I have I store very large amounts of data associated with a project. This data is in the format of tabular, each table probably has or 4 string based annotation columns and maybe up to three or 4 data columns: think output of featureCounts or salmon. Each flat file has maybe several million rows and there is one file per sample per analysis, and there are ~500 samples and maybe 10 analyses. There are a few pure annotation tables as well. This all adds up to maybe 1TB of uncompressed data per set, and I have (or will have) perhaps 10 sets. Lots of the data is very compressible, with, for example, featureCounts tables compressing to perhaps 1/10 of their original size with gzip.
I want a way of storing this data that:
- Makes it easily accessible: for example, pulling out all rows that meet a certain criteria in a minimal number of samples.
- Ideally I'd like to be able to to joins and merges.
- Sometimes the data will want to be as a matrix, sometimes in tidy format.
- Ideally it should be compressed.
- Should be able to manipulate in a disk backed manner (i.e. not have to load the whole table in to memory to analyze).
Up until now I've been using sqlite databases. But
a) They seem really slow.

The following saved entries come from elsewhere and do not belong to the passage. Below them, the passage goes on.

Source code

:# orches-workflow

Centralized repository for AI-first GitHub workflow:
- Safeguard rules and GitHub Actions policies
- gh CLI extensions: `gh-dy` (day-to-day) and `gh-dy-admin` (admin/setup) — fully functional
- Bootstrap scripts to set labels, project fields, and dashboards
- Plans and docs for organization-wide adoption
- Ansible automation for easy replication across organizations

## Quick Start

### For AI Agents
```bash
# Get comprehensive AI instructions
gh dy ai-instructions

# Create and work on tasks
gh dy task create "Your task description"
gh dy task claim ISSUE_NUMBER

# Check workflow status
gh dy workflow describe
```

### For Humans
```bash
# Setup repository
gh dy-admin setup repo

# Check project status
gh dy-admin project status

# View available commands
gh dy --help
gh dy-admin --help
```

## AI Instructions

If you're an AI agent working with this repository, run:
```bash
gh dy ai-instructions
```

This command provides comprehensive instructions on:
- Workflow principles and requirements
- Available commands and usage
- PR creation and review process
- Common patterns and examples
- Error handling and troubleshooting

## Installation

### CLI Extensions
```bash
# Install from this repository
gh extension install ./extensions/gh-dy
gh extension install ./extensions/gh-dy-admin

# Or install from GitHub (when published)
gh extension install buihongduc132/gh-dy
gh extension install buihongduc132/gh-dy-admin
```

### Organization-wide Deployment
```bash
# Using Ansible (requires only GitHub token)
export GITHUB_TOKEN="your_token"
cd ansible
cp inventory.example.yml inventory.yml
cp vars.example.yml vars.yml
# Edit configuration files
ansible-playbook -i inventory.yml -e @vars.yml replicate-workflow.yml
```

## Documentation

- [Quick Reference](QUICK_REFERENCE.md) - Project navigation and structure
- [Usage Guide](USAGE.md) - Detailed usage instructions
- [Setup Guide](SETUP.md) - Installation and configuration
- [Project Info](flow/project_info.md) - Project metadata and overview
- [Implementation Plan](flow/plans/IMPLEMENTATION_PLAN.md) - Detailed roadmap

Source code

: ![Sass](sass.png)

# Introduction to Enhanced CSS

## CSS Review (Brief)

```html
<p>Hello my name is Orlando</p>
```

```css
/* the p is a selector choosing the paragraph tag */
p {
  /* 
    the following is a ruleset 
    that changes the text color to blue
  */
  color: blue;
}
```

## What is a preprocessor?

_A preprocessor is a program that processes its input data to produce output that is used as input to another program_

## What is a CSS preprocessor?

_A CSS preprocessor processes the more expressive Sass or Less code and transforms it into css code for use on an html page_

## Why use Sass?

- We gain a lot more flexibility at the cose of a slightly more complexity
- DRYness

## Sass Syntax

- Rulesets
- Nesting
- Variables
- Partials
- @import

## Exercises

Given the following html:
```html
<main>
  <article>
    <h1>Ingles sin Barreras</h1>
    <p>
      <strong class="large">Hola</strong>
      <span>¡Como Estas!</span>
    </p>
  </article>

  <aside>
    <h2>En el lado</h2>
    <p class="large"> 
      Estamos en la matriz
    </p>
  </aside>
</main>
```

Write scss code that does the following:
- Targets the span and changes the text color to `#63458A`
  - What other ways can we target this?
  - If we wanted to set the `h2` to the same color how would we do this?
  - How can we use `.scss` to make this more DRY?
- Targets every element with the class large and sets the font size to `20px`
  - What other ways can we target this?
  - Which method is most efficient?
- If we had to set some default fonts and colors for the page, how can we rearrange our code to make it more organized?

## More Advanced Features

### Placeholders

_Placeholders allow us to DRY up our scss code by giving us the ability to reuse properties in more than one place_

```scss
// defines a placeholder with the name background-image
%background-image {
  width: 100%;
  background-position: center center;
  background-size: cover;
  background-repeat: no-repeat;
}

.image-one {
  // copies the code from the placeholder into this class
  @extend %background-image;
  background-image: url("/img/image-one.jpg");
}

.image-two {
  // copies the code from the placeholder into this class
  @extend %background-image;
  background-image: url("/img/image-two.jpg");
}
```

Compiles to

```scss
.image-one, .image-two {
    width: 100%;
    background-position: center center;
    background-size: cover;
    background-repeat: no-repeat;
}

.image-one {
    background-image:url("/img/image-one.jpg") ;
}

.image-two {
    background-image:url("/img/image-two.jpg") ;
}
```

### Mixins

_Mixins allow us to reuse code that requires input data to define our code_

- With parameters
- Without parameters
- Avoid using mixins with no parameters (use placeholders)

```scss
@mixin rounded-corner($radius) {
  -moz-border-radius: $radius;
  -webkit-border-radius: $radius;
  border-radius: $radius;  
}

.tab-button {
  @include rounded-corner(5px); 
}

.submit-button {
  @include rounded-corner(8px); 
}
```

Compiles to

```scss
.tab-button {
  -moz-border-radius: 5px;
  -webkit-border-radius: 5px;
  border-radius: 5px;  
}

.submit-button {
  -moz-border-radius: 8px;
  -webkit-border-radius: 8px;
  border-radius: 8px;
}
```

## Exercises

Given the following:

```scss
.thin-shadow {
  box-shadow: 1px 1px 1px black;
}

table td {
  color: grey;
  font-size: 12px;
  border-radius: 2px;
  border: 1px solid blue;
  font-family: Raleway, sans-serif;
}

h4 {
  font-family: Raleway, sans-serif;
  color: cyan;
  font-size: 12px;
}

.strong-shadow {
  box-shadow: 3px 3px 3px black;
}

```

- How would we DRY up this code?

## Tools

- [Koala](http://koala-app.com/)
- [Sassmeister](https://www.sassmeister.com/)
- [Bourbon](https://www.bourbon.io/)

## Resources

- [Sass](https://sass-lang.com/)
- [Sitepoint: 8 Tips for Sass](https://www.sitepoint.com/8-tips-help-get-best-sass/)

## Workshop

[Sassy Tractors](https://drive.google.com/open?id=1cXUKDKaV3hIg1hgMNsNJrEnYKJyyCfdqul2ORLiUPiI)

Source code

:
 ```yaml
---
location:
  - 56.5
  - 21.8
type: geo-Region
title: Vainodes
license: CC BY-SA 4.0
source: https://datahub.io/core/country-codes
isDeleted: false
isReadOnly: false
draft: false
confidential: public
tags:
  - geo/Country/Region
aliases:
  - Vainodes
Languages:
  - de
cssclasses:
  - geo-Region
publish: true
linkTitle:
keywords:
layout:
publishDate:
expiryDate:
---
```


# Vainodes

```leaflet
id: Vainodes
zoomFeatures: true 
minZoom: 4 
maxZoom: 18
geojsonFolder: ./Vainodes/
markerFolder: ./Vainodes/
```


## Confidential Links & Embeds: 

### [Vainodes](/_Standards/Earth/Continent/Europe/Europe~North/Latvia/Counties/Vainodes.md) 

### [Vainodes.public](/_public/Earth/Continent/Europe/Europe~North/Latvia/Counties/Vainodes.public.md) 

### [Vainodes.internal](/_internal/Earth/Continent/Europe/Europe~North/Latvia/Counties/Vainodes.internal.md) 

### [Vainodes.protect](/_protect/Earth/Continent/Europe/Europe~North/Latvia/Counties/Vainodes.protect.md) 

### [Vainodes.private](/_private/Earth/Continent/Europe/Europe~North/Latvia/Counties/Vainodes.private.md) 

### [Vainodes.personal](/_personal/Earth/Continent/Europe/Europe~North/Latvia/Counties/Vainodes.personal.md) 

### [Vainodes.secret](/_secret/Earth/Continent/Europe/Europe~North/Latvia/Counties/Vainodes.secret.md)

If you don't need to do any joins/merges its much faster to filter a flat file than run a query with a WHERE cluse. Joining is also way quicker on data frames (pandas or R) than on the database, but running out of memory is a real problem.
b) They are not compressed, which means we are spending lots on expensive storage to store data that is easily compressible.
I've thought of a more full fat database solution, like MySQL, but I don't really have the facilities to run a server. I've also thought about things like hdf5 (e.g. AnnData), but I don't have much experience. Or perhaps I'm just best leaving it as flat files and writing scripts to do the common parsing.
Does any body have experience of this sort of thing they'd like to share?